**Information**
########################################
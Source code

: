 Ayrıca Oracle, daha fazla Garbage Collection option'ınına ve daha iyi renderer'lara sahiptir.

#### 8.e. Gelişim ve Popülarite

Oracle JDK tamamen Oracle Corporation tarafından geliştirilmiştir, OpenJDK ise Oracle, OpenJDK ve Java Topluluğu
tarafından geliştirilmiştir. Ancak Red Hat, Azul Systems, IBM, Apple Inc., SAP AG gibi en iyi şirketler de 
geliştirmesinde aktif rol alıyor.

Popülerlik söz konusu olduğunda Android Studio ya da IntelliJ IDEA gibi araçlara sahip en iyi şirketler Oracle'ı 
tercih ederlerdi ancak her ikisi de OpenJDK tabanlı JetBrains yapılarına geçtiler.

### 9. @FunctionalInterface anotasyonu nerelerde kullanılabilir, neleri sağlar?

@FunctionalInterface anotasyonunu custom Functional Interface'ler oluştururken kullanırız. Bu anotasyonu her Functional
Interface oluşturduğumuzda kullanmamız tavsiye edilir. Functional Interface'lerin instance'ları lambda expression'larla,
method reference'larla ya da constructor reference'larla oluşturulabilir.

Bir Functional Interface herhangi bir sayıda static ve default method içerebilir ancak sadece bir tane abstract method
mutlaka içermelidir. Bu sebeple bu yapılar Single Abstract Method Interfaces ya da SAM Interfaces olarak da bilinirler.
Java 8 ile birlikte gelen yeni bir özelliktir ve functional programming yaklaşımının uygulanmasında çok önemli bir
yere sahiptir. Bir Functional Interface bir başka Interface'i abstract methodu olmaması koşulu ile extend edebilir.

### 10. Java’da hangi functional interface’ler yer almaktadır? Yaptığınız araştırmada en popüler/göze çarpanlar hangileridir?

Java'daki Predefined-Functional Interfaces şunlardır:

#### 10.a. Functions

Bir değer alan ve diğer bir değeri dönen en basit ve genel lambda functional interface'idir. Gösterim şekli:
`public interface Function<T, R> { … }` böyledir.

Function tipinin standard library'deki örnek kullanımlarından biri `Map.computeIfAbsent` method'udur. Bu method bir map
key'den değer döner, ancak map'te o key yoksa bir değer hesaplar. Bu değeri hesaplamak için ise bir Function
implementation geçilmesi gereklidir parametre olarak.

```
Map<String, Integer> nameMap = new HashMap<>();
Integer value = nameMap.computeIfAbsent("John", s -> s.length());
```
########################################
**Prompt**
Nothing should be left out when the listing is retyped exactly.

**Solved exercise**
Source code

: Ayrıca Oracle, daha fazla Garbage Collection option'ınına ve daha iyi renderer'lara sahiptir.

#### 8.e. Gelişim ve Popülarite

Oracle JDK tamamen Oracle Corporation tarafından geliştirilmiştir, OpenJDK ise Oracle, OpenJDK ve Java Topluluğu
tarafından geliştirilmiştir. Ancak Red Hat, Azul Systems, IBM, Apple Inc., SAP AG gibi en iyi şirketler de 
geliştirmesinde aktif rol alıyor.

Popülerlik söz konusu olduğunda Android Studio ya da IntelliJ IDEA gibi araçlara sahip en iyi şirketler Oracle'ı 
tercih ederlerdi ancak her ikisi de OpenJDK tabanlı JetBrains yapılarına geçtiler.

### 9. @FunctionalInterface anotasyonu nerelerde kullanılabilir, neleri sağlar?

@FunctionalInterface anotasyonunu custom Functional Interface'ler oluştururken kullanırız. Bu anotasyonu her Functional
Interface oluşturduğumuzda kullanmamız tavsiye edilir. Functional Interface'lerin instance'ları lambda expression'larla,
method reference'larla ya da constructor reference'larla oluşturulabilir.

Bir Functional Interface herhangi bir sayıda static ve default method içerebilir ancak sadece bir tane abstract method
mutlaka içermelidir. Bu sebeple bu yapılar Single Abstract Method Interfaces ya da SAM Interfaces olarak da bilinirler.
Java 8 ile birlikte gelen yeni bir özelliktir ve functional programming yaklaşımının uygulanmasında çok önemli bir
yere sahiptir. Bir Functional Interface bir başka Interface'i abstract methodu olmaması koşulu ile extend edebilir.

### 10. Java’da hangi functional interface’ler yer almaktadır? Yaptığınız araştırmada en popüler/göze çarpanlar hangileridir?

Java'daki Predefined-Functional Interfaces şunlardır:

#### 10.a. Functions

Bir değer alan ve diğer bir değeri dönen en basit ve genel lambda functional interface'idir. Gösterim şekli:
`public interface Function<T, R> { … }` böyledir.

Function tipinin standard library'deki örnek kullanımlarından biri `Map.computeIfAbsent` method'udur. Bu method bir map
key'den değer döner, ancak map'te o key yoksa bir değer hesaplar. Bu değeri hesaplamak için ise bir Function
implementation geçilmesi gereklidir parametre olarak.

```
Map<String, Integer> nameMap = new HashMap<>();
Integer value = nameMap.computeIfAbsent("John", s -> s.length());
```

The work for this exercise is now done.